How under eating makes you gain weight.
- Brandi Sheehan
- Mar 25, 2024
- 3 min read
The calorie bro's are probably rolling their eyes at the title of this email as they continue to drill the message of a calorie deficit. They for sure would think it's nearly impossible to gain weight from under eating because as conventional wisdom goes, if you were undereating, you would surely lose weight. Which is true, but what about the ramifications of chronically restricting?
These are the folks that enter my sphere. The ones who seemingly can't lose weight despite their dieting and exercise efforts. "I eat so good, I follow all the rules, my diet numbers, but my weight keeps creeping up."
We already know a calorie deficit is a prerequisite for fat loss, we get it, it's old news. Can we stop talking about it already? Those same calorie bros are also 20-year-old something males, who are muscular fitness freaks, not middle-aged folks with a sluggish metabolism who are tired, hungry and have been chronically dieting for most their lives.
So, there's that.
It's not about cracking the whip on your willpower or tightening the reins (you have been doing this for years and it's NOT WORKING). It's about understanding that your body is screaming for sustenance and safety, and it'll find a way to balance the books if you try to shortchange it too harshly.
Ever find yourself running on fumes by day, tirelessly trying to stick to your meager portions of lame diet food, only to turn into a snack-slaying, feast-conquering beast by night? Or maybe you've been playing the role of the "good dieter" all week, nailing all your diet numbers with your "clean eating" plan and perfectly weighed and measured food, only to find yourself on a no-holds-barred eatathon come the weekend?

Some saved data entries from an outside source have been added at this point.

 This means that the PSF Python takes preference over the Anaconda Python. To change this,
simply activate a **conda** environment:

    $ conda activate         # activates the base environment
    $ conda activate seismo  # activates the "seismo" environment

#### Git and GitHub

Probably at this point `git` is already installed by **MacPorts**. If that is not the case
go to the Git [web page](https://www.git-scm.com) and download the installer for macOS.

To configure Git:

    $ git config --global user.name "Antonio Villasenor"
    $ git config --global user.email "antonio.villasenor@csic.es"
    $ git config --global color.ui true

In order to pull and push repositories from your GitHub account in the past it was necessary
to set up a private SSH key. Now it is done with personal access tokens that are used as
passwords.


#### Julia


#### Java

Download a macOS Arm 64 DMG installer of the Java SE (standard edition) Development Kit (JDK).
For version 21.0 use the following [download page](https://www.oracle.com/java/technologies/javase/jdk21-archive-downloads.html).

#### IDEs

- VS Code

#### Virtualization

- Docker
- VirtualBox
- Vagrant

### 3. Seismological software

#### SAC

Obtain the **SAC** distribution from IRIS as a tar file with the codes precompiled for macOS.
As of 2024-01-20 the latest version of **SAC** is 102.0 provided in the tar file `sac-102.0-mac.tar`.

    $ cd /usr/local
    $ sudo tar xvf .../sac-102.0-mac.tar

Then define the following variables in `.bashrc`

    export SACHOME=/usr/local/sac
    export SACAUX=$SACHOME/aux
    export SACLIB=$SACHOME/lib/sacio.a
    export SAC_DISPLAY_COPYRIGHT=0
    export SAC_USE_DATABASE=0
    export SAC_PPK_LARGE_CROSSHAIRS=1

The Daytime Fast, Nighttime Feast Cycle
You spend your entire day nibbling, grazing, eating small meals and white knuckling your hunger. You skip meals, you drink shakes, you "fast" in efforts to control your weight, and of course you're too busy to make time to feed yourself. By the time the sun sets, your body is so starved for energy that your only thought is devouring everything in sight. This isn't a lack of willpower, it's your biology. When you finally let yourself eat (because, let’s face it, you will eat), your body stores as much energy as it can, preparing for the next famine. Translation? Fat storage goes into overdrive. The caloric load by the end of the day due to your nighttime feasting is probably more than if you were to just nourish yourself through the day. End result? You eventually gain weight.
The Weekend Binge Blowout
Now, onto the weekend warrior's diet dilemma. Restricting all week then going off the rails on the weekend is a recipe for metabolic confusion. Your body doesn't know if it's coming or going, and this yo-yo approach can slow down your metabolism. The result? You guessed it—more weight gain. Any deficit you thought you were achieving during the week equaled itself out over the weekend.
It all boils down to survival. Your body doesn't understand "dieting" and for sure doesn't give a damn about your attempts to squeeze into a smaller dress size by summer. It interprets severe calorie restriction (whether it's eating like a bird all day long or being a compliant little dieter during the week to have the wheels fall off on the weekend) as a famine. So, when you finally feed it, it switches into panic mode, storing energy for future famines (aka your next diet).
So, there you have it, my friend (and calorie bros), how undereating eventually leads to gaining weight.